WHAT YOU NEED TO DO
Within the data below, find the string "tsql" and return each line where it occurs.

*** Opening of RECORDS FOR THIS TASK ***

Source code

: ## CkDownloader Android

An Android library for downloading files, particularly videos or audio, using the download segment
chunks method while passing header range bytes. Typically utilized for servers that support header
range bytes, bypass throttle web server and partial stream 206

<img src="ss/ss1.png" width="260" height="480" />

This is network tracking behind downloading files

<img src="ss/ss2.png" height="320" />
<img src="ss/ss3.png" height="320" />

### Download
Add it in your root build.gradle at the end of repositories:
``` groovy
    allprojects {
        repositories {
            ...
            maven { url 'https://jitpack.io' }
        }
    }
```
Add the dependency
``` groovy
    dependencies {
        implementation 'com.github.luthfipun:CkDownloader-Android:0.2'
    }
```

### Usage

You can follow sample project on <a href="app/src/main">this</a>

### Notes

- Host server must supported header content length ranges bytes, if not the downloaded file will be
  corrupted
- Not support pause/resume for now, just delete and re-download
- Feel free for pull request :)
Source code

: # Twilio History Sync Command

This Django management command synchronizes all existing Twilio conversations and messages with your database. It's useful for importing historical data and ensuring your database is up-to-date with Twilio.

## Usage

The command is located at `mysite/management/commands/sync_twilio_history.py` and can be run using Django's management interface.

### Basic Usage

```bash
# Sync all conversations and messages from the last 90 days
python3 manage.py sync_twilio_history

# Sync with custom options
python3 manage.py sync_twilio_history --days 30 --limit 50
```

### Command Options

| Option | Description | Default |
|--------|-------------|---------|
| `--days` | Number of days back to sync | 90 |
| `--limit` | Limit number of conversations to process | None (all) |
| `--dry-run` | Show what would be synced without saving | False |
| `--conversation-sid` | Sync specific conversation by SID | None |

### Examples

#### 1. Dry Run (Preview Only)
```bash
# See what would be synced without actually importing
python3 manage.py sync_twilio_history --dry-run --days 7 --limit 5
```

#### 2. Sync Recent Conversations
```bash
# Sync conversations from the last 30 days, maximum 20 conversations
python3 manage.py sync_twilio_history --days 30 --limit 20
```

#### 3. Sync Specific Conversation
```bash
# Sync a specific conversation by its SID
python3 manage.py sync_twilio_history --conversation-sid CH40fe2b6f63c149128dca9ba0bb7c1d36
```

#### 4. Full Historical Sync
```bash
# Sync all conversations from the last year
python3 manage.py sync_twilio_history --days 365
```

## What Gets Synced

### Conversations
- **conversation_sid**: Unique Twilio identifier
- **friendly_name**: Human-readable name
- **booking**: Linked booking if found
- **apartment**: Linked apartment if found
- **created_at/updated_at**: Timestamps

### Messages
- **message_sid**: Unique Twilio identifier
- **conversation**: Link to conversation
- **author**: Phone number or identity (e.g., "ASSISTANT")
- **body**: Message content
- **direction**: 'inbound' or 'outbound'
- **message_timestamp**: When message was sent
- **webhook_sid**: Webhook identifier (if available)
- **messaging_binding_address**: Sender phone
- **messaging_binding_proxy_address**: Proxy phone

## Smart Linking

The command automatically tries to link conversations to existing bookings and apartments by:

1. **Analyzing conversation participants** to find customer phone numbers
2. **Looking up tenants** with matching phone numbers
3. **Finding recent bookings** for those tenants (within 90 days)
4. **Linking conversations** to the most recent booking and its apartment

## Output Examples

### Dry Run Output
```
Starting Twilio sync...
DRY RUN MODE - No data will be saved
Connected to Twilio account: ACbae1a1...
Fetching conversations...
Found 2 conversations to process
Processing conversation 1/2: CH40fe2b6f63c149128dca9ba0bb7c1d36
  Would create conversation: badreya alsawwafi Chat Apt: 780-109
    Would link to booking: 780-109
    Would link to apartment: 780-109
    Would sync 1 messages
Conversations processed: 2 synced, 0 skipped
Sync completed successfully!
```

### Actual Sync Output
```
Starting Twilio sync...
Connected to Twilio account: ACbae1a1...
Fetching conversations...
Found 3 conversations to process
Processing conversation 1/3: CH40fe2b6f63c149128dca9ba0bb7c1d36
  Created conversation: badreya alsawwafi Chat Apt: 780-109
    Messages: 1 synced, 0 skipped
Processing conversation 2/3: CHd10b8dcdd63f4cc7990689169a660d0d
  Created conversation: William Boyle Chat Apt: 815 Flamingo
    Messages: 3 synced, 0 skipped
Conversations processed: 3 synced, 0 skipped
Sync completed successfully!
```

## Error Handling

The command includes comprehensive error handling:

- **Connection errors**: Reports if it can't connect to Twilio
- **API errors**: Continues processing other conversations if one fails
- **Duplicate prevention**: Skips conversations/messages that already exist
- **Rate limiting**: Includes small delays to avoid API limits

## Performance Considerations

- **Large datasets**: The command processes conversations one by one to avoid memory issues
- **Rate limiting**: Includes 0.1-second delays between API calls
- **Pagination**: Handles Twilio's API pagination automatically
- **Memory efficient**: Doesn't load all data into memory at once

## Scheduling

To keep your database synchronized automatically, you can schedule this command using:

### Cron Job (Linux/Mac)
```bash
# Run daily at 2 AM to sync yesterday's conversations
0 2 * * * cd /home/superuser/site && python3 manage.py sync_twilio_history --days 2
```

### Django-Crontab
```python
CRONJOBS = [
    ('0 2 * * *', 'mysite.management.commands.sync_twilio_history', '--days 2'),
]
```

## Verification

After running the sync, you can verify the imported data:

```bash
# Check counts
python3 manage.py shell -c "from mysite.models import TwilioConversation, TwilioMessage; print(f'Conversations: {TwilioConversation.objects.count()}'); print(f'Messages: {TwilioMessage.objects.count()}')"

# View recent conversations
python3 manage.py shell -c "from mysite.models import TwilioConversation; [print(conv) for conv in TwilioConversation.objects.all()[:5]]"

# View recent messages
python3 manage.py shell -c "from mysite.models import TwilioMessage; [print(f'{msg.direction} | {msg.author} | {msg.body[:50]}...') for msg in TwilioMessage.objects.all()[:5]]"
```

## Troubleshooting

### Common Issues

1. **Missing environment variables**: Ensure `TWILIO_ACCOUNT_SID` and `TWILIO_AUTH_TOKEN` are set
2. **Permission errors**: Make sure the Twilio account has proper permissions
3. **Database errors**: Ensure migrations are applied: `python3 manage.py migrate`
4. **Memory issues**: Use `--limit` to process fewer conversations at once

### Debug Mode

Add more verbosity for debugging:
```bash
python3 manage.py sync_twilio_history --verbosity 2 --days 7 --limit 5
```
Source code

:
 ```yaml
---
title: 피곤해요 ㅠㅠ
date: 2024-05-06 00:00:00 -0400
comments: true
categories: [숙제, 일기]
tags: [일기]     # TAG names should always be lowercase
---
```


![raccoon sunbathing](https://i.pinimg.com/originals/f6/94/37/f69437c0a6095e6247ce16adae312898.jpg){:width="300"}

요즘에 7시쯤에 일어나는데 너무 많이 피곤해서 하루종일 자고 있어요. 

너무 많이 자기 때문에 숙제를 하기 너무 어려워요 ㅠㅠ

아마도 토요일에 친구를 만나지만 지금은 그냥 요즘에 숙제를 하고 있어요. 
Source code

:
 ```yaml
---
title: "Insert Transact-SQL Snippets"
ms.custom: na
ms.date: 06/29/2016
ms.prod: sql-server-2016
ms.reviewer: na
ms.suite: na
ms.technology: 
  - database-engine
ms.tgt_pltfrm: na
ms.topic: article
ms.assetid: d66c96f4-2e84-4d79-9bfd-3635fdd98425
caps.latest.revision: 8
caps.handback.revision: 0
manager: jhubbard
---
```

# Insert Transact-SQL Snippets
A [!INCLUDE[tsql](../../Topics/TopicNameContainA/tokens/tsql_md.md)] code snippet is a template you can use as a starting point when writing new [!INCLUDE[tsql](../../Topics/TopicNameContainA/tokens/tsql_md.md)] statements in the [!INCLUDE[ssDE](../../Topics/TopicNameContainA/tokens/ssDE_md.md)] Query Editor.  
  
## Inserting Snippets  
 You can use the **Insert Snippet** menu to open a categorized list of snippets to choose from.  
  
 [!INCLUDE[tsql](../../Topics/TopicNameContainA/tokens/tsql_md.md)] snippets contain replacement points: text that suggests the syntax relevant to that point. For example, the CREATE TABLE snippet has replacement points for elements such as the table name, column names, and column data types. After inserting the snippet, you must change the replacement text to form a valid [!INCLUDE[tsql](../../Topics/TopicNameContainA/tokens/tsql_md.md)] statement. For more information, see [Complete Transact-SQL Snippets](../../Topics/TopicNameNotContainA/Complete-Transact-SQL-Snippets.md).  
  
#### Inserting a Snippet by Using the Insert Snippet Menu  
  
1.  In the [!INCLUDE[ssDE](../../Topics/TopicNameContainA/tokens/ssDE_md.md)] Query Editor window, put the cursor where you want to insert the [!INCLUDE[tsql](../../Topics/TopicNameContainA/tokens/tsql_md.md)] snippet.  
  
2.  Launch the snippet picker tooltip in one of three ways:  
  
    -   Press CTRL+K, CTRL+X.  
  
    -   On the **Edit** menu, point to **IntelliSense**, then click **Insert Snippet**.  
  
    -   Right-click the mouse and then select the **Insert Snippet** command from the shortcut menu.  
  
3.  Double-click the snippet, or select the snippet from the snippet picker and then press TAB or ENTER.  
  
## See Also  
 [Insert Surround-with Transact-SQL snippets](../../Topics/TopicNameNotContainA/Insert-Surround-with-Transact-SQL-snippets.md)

*** Close of RECORDS FOR THIS TASK ***

PROBLEM SOLUTION
A [!INCLUDE[tsql](../../Topics/TopicNameContainA/tokens/tsql_md.md)] code snippet is a template you can use as a starting point when writing new [!INCLUDE[tsql](../../Topics/TopicNameContainA/tokens/tsql_md.md)] statements in the [!INCLUDE[ssDE](../../Topics/TopicNameContainA/tokens/ssDE_md.md)] Query Editor.  
 [!INCLUDE[tsql](../../Topics/TopicNameContainA/tokens/tsql_md.md)] snippets contain replacement points: text that suggests the syntax relevant to that point. For example, the CREATE TABLE snippet has replacement points for elements such as the table name, column names, and column data types. After inserting the snippet, you must change the replacement text to form a valid [!INCLUDE[tsql](../../Topics/TopicNameContainA/tokens/tsql_md.md)] statement. For more information, see [Complete Transact-SQL Snippets](../../Topics/TopicNameNotContainA/Complete-Transact-SQL-Snippets.md).  
1.  In the [!INCLUDE[ssDE](../../Topics/TopicNameContainA/tokens/ssDE_md.md)] Query Editor window, put the cursor where you want to insert the [!INCLUDE[tsql](../../Topics/TopicNameContainA/tokens/tsql_md.md)] snippet.  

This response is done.